As a martial artist, Yang Jing was physically fit and swift of foot. He was making much better time on his way back than he had on the ox-cart ride over.
He left the city gates and followed the main road southwest.
Wild grass on either side of the road grew past his ankles. A dusty wind gusted across the path, swirling up a few withered leaves and carrying with it the faint sound of distant wails.
Along the way, Yang Jing saw many refugees. Most were dressed in rags. Some carried bundles wrapped in torn cloth, while others balanced crude bamboo baskets on poles. Curled up inside the baskets were sallow, emaciated children. The refugees shuffled forward, inch by inch, their eyes as vacant as dust-choked wells.

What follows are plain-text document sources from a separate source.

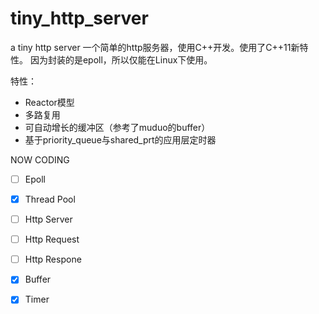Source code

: 
# tiny_http_server
a tiny http server
一个简单的http服务器，使用C++开发。使用了C++11新特性。
因为封装的是epoll，所以仅能在Linux下使用。

特性：
 - Reactor模型
 - 多路复用
 - 可自动增长的缓冲区（参考了muduo的buffer）
 - 基于priority_queue与shared_prt的应用层定时器

NOW CODING
- [ ] Epoll

- [X] Thread Pool

- [ ] Http Server

- [ ] Http Request

- [ ] Http Respone

- [X] Buffer

- [X] Timer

'The number of refugees has grown.'
Yang Jing frowned.
'The world is growing more chaotic.'
Half a month ago, when he had traveled from Wazi Town to the city, there hadn't been nearly so many refugees on the road.
From their accents, Yang Jing guessed that most of them were refugees fleeing from Caozhou in the west.
'I wonder how Father and Uncle are doing.' Yang Jing's heart grew heavy.
To earn extra silver, his uncle, Yang Guang, and his father had signed up as local militiamen. They had left for Caozhou with a grain convoy, and no word had come back since.
Just as Yang Jing was lost in these troubled thoughts, a sudden commotion broke out up ahead.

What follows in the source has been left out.